Giriş saatleri dönemsel olarak farklılık gösteren Van Gogh Müzesi yılın 365 günü ziyarete açıktır. Müze Biletleri ekibi olarak saatleri takip edip güncelliyoruz ancak yine de paylaşalım:
- 21 Haziran–01 Eylül 2019 ile 23-31 Aralık tarihleri arasında hafta içi ziyaret saatleri 09.00-19.00 arasıdır. Cuma günleri ve Cumartesi günleri sabah 09.00’dan akşam 21.00’e kadar açıktır.
- 02 Eylül–27 Ekim 2019 tarihleri arasında ziyaret saatleri 09.00 ile 18.00 arasıdır.
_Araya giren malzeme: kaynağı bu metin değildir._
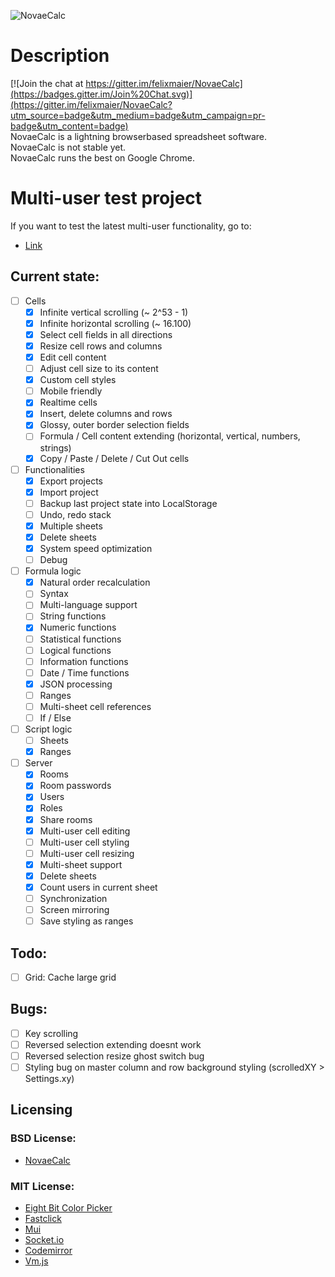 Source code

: ![NovaeCalc](http://i.imgur.com/hYWetxs.png)

# Description
[![Join the chat at https://gitter.im/felixmaier/NovaeCalc](https://badges.gitter.im/Join%20Chat.svg)](https://gitter.im/felixmaier/NovaeCalc?utm_source=badge&utm_medium=badge&utm_campaign=pr-badge&utm_content=badge)<br>
NovaeCalc is a lightning browserbased spreadsheet software.<br/>
NovaeCalc is not stable yet.<br/>
NovaeCalc runs the best on Google Chrome.

# Multi-user test project
If you want to test the latest multi-user functionality, go to:
* [Link](http://felixmaier.info/NovaeCalc/?testroom3&key=bc84f9b24615476392f18d4e313c45e1ad95379873a41f442b6f89a291c3d934)<br/>

## Current state:

 - [ ] Cells
   - [x] Infinite vertical scrolling (~ 2^53 - 1)
   - [x] Infinite horizontal scrolling (~ 16.100)
   - [x] Select cell fields in all directions
   - [x] Resize cell rows and columns
   - [x] Edit cell content
   - [ ] Adjust cell size to its content 
   - [x] Custom cell styles
   - [ ] Mobile friendly
   - [x] Realtime cells
   - [x] Insert, delete columns and rows
   - [x] Glossy, outer border selection fields
   - [ ] Formula / Cell content extending (horizontal, vertical, numbers, strings)
   - [x] Copy / Paste / Delete / Cut Out cells

 - [ ] Functionalities
   - [x] Export projects
   - [x] Import project
   - [ ] Backup last project state into LocalStorage
   - [ ] Undo, redo stack
   - [x] Multiple sheets
   - [x] Delete sheets
   - [x] System speed optimization
   - [ ] Debug

- [ ] Formula logic
   - [x] Natural order recalculation
   - [ ] Syntax
   - [ ] Multi-language support
   - [ ] String functions
   - [x] Numeric functions
   - [ ] Statistical functions
   - [ ] Logical functions
   - [ ] Information functions
   - [ ] Date / Time functions
   - [x] JSON processing
   - [ ] Ranges
   - [ ] Multi-sheet cell references
   - [ ] If / Else

- [ ] Script logic
   - [ ] Sheets
   - [x] Ranges

- [ ] Server
   - [x] Rooms
   - [x] Room passwords
   - [x] Users
   - [x] Roles
   - [x] Share rooms
   - [x] Multi-user cell editing
   - [ ] Multi-user cell styling
   - [ ] Multi-user cell resizing
   - [x] Multi-sheet support
   - [x] Delete sheets
   - [x] Count users in current sheet
   - [ ] Synchronization
   - [ ] Screen mirroring
   - [ ] Save styling as ranges

## Todo:
- [ ] Grid: Cache large grid

## Bugs:
- [ ] Key scrolling
- [ ] Reversed selection extending doesnt work
- [ ] Reversed selection resize ghost switch bug
- [ ] Styling bug on master column and row background styling (scrolledXY > Settings.xy)

## Licensing
### BSD License:
 - [NovaeCalc](https://github.com/felixmaier/NovaeCalc/blob/master/LICENSE.BSD)

### MIT License:
 - [Eight Bit Color Picker](https://github.com/bilalq/eight-bit-color-picker/blob/master/LICENSE)
 - [Fastclick](https://github.com/ftlabs/fastclick/blob/master/LICENSE)
 - [Mui](https://github.com/muicss/mui/blob/master/LICENSE.txt)
 - [Socket.io](https://github.com/Automattic/socket.io/blob/master/LICENSE)
 - [Codemirror](https://github.com/codemirror/CodeMirror/blob/master/LICENSE)
 - [Vm.js](https://github.com/tarruda/vm.js/blob/master/LICENSE-MIT)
Sadece Cuma günü akşam 21.00’de ziyaret sona eriyor.
- 28 Ekim-22 Aralık 2019′ tarihleri arasında ziyaret saatleri 09:00-17:00 arasıdır. Sadece Cuma günleri akşam 21:00’a kadar açıktır.
- 25 Aralık, Noel Günü, 31 Aralık ve Yılbaşı Gecesinde, 09.00-17:00 arası; 1 Ocak’ta 11:00-19:00 arası açıktır.
Bu yazımızda Van Gogh Müzesi ile ilgili her şeye değinerek Van Gogh hakkında bilgi vermeye çalıştık. Ayrıca Van Gogh Müzesi Bileti, Van Gogh Müzesi Giriş Ücreti 2023 ve fiyatı, online bilet türleri hakkında sizleri bilgilendirdik. Değerli fotoğraflarınızı ve yorumlarınızı bekliyoruz. Teşekkürler.